Void-packages: Build Option Request: VAAPI

Created on 13 Jun 2020  路  24Comments  路  Source: void-linux/void-packages

As requested here: https://github.com/void-linux/void-packages/pull/5219#issuecomment-643661306

I'm wondering if we can get hardware acceleration for modern AMD GPUs in chromium (build_options_default)? It seems pretty common & very useful.
Thanks!

All 24 comments

I'm coming from Arch Linux and it has been having binary packages for chromium-vaapi for years! In AUR, of course. Void
doesn't have AUR analog. So I guess there's no reason to avoid building chromium with VA-API support. People who doesn't like it can always disable it in chrome://flags.
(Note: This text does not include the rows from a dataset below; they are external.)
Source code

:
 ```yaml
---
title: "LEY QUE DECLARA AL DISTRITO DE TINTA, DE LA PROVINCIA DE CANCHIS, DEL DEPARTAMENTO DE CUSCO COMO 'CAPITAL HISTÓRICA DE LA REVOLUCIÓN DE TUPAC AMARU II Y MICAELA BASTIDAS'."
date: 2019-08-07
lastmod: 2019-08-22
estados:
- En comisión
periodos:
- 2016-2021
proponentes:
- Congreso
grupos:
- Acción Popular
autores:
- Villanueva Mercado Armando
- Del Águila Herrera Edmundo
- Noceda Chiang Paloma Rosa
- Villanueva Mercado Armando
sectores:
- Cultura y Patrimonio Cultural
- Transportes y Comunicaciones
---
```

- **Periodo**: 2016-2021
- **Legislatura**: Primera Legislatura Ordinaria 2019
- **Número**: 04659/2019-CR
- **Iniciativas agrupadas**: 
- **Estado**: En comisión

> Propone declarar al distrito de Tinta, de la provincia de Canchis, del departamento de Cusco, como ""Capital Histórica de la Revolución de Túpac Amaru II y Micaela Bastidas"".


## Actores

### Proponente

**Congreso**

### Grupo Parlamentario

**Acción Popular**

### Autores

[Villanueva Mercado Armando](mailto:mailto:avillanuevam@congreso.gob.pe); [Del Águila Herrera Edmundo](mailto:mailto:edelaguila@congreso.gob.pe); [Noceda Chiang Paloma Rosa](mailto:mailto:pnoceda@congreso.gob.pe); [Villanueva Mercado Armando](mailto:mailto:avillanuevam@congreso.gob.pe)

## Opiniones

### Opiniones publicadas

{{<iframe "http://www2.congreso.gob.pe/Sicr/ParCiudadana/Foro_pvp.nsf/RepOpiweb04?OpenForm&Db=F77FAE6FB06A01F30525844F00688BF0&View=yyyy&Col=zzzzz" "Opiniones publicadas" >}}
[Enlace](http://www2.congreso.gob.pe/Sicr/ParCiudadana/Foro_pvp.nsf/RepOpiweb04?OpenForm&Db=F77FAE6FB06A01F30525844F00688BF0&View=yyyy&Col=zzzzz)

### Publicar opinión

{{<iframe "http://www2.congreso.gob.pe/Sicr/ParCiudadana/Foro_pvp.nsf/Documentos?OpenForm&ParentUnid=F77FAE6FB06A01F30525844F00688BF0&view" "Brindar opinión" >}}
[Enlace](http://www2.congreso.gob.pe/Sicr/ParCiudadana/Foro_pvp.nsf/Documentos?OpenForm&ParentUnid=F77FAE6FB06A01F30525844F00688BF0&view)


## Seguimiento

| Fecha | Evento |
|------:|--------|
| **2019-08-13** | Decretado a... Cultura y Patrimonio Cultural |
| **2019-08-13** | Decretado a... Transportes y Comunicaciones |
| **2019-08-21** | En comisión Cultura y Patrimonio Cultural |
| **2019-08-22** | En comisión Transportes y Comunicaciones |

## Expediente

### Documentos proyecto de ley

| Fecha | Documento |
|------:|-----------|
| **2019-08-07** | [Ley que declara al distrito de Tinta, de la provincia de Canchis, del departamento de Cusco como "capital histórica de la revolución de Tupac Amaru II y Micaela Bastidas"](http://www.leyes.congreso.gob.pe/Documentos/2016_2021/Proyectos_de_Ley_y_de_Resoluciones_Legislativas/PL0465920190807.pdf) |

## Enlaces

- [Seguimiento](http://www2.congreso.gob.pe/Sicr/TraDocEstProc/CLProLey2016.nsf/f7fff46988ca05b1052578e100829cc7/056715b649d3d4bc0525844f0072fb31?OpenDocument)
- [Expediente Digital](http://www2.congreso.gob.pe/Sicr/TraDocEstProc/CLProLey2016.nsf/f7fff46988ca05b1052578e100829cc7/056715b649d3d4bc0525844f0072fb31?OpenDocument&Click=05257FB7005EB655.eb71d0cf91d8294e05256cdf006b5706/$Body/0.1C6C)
@Logarithmus Right! Perhaps we can both suggest the same for the Firefox pkg...

It was disabled by default, not because it might be unwanted by some people, but because it was broken on some configurations. And shipping broken defaults is bad.
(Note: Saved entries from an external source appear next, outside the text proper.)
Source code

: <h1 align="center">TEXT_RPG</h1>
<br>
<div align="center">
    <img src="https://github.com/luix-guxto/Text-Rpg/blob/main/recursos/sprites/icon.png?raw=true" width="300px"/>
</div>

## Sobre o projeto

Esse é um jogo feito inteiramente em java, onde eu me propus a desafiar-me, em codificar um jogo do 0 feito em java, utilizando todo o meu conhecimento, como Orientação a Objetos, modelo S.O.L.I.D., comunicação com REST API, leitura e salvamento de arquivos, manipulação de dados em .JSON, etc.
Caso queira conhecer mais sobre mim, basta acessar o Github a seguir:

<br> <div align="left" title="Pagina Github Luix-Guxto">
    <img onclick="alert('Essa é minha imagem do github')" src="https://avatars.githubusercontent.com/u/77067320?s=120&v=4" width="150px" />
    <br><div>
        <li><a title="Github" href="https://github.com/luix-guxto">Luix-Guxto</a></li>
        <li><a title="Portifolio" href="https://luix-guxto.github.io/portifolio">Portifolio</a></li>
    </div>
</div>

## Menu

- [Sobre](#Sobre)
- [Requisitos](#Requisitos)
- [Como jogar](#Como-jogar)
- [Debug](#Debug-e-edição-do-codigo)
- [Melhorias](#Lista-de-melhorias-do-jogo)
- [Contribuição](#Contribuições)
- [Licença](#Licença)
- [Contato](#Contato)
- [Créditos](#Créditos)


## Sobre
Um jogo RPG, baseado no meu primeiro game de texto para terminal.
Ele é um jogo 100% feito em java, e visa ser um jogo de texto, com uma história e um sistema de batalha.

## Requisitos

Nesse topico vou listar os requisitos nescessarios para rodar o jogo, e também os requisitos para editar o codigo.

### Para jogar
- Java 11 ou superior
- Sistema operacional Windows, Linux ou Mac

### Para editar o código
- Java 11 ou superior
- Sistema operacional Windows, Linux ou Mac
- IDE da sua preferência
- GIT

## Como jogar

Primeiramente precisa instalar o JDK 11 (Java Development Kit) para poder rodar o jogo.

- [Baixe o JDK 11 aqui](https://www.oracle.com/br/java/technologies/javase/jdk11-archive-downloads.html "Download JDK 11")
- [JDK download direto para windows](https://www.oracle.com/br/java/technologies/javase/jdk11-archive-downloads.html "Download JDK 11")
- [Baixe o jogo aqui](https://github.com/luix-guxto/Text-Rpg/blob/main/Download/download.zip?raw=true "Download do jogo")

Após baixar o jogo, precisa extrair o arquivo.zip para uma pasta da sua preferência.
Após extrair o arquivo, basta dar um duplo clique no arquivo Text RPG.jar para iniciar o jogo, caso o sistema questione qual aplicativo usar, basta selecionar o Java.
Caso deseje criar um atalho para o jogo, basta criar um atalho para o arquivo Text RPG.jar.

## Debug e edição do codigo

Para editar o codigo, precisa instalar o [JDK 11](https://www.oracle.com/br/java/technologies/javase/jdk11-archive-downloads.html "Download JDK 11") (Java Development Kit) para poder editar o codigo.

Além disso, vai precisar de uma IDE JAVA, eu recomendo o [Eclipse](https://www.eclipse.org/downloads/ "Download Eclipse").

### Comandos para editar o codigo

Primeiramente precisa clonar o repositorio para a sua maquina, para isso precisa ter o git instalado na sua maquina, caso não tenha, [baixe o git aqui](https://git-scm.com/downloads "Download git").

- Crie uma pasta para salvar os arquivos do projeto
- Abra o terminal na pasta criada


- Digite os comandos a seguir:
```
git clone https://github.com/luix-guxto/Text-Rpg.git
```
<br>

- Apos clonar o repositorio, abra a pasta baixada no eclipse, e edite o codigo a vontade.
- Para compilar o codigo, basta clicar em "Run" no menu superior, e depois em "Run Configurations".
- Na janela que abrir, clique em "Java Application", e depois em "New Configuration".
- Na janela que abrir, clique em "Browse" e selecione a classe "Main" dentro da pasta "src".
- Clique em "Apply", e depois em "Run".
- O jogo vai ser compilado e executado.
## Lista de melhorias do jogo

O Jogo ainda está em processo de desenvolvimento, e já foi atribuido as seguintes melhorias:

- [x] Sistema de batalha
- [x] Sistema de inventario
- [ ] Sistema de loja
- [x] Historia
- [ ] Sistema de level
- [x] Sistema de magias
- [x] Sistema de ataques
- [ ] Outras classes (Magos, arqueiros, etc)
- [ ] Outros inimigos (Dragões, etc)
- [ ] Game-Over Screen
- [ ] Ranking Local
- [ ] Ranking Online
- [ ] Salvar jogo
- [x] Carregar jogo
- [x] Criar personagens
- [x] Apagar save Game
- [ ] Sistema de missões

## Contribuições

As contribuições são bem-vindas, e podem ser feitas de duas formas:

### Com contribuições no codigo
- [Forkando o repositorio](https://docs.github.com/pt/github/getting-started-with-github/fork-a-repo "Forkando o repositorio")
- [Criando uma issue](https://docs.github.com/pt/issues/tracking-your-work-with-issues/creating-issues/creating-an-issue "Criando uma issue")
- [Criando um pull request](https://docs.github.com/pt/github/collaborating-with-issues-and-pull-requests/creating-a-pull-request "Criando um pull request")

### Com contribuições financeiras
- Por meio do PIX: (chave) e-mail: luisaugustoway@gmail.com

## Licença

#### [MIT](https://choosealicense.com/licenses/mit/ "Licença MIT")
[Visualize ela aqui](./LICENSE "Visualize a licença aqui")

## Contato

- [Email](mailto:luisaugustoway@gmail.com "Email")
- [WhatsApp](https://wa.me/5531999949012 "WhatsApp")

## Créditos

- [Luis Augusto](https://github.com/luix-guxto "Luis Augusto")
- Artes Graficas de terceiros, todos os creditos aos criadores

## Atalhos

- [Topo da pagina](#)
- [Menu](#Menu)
It was disabled by default, not because it might be unwanted by some people, but because it was broken on some configurations. And shipping broken defaults is bad.
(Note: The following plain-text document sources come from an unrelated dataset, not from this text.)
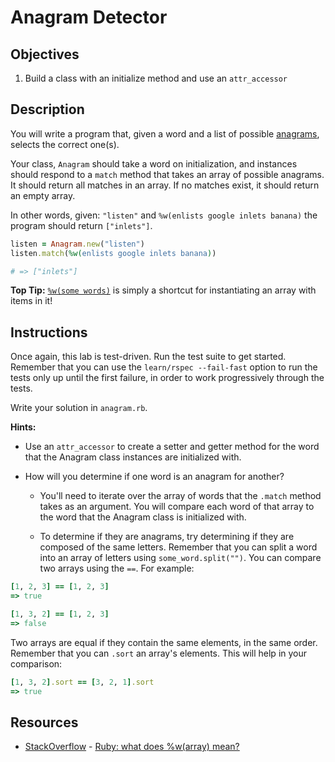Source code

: # Anagram Detector

## Objectives

1.  Build a class with an initialize method and use an `attr_accessor`

## Description

You will write a program that, given a word and a list of possible
[anagrams][anagrams], selects the correct one(s).

Your class, `Anagram` should take a word on initialization, and instances should
respond to a `match` method that takes an array of possible anagrams. It should
return all matches in an array. If no matches exist, it should return an empty
array.

In other words, given: `"listen"` and `%w(enlists google inlets banana)` the
program should return `["inlets"]`.

```ruby
listen = Anagram.new("listen")
listen.match(%w(enlists google inlets banana))

# => ["inlets"]
```

**Top Tip:** [`%w(some words)`][array_shortcut] is simply a shortcut for
instantiating an array with items in it!

## Instructions

Once again, this lab is test-driven. Run the test suite to get started. Remember
that you can use the `learn/rspec --fail-fast` option to run the tests only up
until the first failure, in order to work progressively through the tests.

Write your solution in `anagram.rb`.

**Hints:**

- Use an `attr_accessor` to create a setter and getter method for the word that
  the Anagram class instances are initialized with.

- How will you determine if one word is an anagram for another?

  - You'll need to iterate over the array of words that the `.match` method
    takes as an argument. You will compare each word of that array to the word
    that the Anagram class is initialized with.

  - To determine if they are anagrams, try determining if they are composed of
    the same letters. Remember that you can split a word into an array of letters
    using `some_word.split("")`. You can compare two arrays using the `==`. For
    example:

```ruby
[1, 2, 3] == [1, 2, 3]
=> true

[1, 3, 2] == [1, 2, 3]
=> false
```

Two arrays are equal if they contain the same elements, in the same order.
Remember that you can `.sort` an array's elements. This will help in your
comparison:

```ruby
[1, 3, 2].sort == [3, 2, 1].sort
=> true
```

## Resources

- [StackOverflow](http://stackoverflow.com/) - [Ruby: what does %w(array) mean?](http://stackoverflow.com/questions/1274675/ruby-what-does-warray-mean)

[anagrams]: http://www.dictionary.com/browse/anagram
[array_shortcut]: http://stackoverflow.com/questions/1274675/ruby-what-does-warray-mean



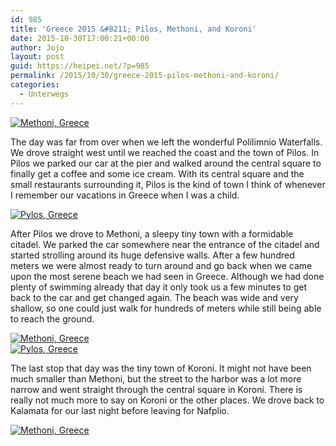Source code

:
```yaml
---
id: 985
title: 'Greece 2015 &#8211; Pilos, Methoni, and Koroni'
date: 2015-10-30T17:00:21+00:00
author: Jojo
layout: post
guid: https://heipei.net/?p=985
permalink: /2015/10/30/greece-2015-pilos-methoni-and-koroni/
categories:
  - Unterwegs
---
```

<div class="img aligncenter">
  <a href="https://www.flickr.com/photos/heipei/20904520319/in/photostream" title="Methoni, Greece"><img src="https://farm6.staticflickr.com/5643/20904520319_6c62c61f32_b.jpg" alt="Methoni, Greece" /></a>
</div>

The day was far from over when we left the wonderful Polilimnio Waterfalls. We drove straight west until we reached the coast and the town of Pilos. In Pilos we parked our car at the pier and walked around the central square to finally get a coffee and some ice cream. With its central square and the small restaurants surrounding it, Pilos is the kind of town I think of whenever I remember our vacations in Greece when I was a child.

<div class="img aligncenter">
  <a href="https://www.flickr.com/photos/heipei/21053382772/in/photostream" title="Pylos, Greece"><img src="https://farm1.staticflickr.com/726/21053382772_00833f8e74_b.jpg" alt="Pylos, Greece" /></a>
</div>

After Pilos we drove to Methoni, a sleepy tiny town with a formidable citadel. We parked the car somewhere near the entrance of the citadel and started strolling around its huge defensive walls. After a few hundred meters we were almost ready to turn around and go back when we came upon the most serene beach we had seen in Greece. Although we had done plenty of swimming already that day it only took us a few minutes to get back to the car and get changed again. The beach was wide and very shallow, so one could just walk for hundreds of meters while still being able to reach the ground.

<div class="img aligncenter">
  <a href="https://www.flickr.com/photos/heipei/21107267222/in/photostream" title="Methoni, Greece"><img src="https://farm6.staticflickr.com/5699/21107267222_e1f93ff013_b.jpg" alt="Methoni, Greece" /></a><br /> <a href="https://www.flickr.com/photos/heipei/21081267302/in/photostream" title="Pylos, Greece"><img src="https://farm1.staticflickr.com/657/21081267302_4894d81e6c_b.jpg" alt="Pylos, Greece" /></a>
</div>

The last stop that day was the tiny town of Koroni. It might not have been much smaller than Methoni, but the street to the harbor was a lot more narrow and went straight through the central square in Koroni. There is really not much more to say on Koroni or the other places. We drove back to Kalamata for our last night before leaving for Nafplio.

<div class="img aligncenter">
  <a href="https://www.flickr.com/photos/heipei/20929261120/in/photostream" title="Methoni, Greece"><img src="https://farm1.staticflickr.com/753/20929261120_069dd06cb5_b.jpg" alt="Methoni, Greece" /></a>
</div>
The best solution to suit everyone is to build chromium with VAAPI support, but with "Hardware video acceleration" disabled in chrome://flags. So the majority of users who want to enjoy smooth video playback without excess CPU usage and heating could just flip one flag in settings instead of rebuilding for about 8 hours wasting electricity and their time, or trying to somehow repack pacman or dpkg packages.

So the majority of users who want to enjoy smooth video playback without excess CPU usage and heating c

Exactly... No reason to disable modern hardware from being useful on Linux just for some edge cases that are easily worked around (I'll assume such edge cases exist on faith, despite the lack of reference).

It was disabled because people couldn't even start chromium to disable the flag...

It was disabled because people couldn't even start chromium to disable the flag...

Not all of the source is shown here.